Overview
Graph mode is a run mode of a neural network model. In this mode, the model computation process is constructed into a graph, which is then delivered through GE to the Ascend hardware for execution. Compared with the eager mode, the graph mode can accelerate model execution and reduce model memory usage through GE technologies such as computational graph optimization, multi-stream parallelism, memory reuse, and model offload.
The following figure shows the process of integrating operators into a graph. After an operator project is created, define the operator prototype based on the project code framework, implement the operators on the kernel, implement tiling on the host, and integrate the operators into the graph. Use the project build script to build and deploy the operators. Then, execute the operators based on the graph IR, for example, call custom operators through single-operator model execution or IR graph construction. Follow the development process based on Project-based Operator Development. In addition to the operator implementation file described in Project-based Operator Development, the code file for integrating operators to the graph also needs to be delivered.

- Set up the environment.
- Install the CANN software.
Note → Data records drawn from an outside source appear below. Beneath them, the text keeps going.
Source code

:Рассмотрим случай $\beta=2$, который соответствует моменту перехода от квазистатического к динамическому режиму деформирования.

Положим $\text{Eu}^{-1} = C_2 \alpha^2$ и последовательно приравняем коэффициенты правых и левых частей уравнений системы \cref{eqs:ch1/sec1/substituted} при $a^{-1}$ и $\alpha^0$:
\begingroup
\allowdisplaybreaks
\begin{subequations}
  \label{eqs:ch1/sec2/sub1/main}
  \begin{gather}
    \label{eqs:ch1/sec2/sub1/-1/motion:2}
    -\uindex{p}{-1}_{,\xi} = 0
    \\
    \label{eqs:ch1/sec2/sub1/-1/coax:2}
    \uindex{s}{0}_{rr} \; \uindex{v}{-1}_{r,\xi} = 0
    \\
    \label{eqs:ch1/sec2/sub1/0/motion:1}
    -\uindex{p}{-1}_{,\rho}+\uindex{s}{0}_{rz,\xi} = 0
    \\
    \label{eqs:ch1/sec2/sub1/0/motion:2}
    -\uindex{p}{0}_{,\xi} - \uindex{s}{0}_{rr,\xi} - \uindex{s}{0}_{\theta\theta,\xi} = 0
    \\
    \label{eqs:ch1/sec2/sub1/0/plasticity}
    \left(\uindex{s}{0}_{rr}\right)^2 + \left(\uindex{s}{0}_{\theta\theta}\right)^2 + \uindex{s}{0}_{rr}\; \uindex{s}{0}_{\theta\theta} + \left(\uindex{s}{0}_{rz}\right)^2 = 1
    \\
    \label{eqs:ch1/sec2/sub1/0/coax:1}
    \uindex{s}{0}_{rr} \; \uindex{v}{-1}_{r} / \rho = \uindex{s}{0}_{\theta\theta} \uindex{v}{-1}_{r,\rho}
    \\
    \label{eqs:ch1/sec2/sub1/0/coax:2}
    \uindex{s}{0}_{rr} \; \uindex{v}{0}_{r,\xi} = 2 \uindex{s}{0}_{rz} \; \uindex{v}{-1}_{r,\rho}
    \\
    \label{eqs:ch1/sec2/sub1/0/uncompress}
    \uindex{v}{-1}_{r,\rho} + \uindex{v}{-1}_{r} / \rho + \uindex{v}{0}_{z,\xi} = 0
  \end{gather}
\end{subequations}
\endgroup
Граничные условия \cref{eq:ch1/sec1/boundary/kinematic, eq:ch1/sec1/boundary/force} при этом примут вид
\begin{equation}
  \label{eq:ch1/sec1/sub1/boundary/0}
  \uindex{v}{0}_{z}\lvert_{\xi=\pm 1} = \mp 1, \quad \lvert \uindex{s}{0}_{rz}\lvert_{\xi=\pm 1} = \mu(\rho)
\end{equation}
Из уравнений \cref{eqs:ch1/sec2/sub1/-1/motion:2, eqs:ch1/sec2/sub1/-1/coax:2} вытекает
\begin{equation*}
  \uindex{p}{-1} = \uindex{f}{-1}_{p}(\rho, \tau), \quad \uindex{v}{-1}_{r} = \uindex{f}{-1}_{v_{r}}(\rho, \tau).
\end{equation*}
For details, see Environment Setup.
- Create an operator project. Use msOpGen to create an operator development project.
- Implement operators.
- Define the operator prototype. The operator prototype describes the input, output, and attributes of an operator as well as the implementation information of the operator on the AI processor, and associates the operator with the function such as tiling implementation.
- Implement operators on the kernel and implement tiling on the host. For details, see Operator Implementation. In project-based operator development, you can call tiling APIs to perform tiling development based on the programming framework provided by CANN, and you can also call corresponding APIs on the kernel to obtain tiling parameters. For details, see Operator Implementation on the Kernel and Tiling Implementation on the Host. The additional restrictions are also described in the preceding sections.
- Integrate operators into a GE graph. In this scenario, the implementation of adaptation functions such as shape inference needs to be provided.
- Build and deploy the operators. Use the project build script to build and deploy the operators.
- Build and run the graph: Execute operators based on graph IR, for example, call custom operators through single-operator model execution or IR graph constructionIR graph construction.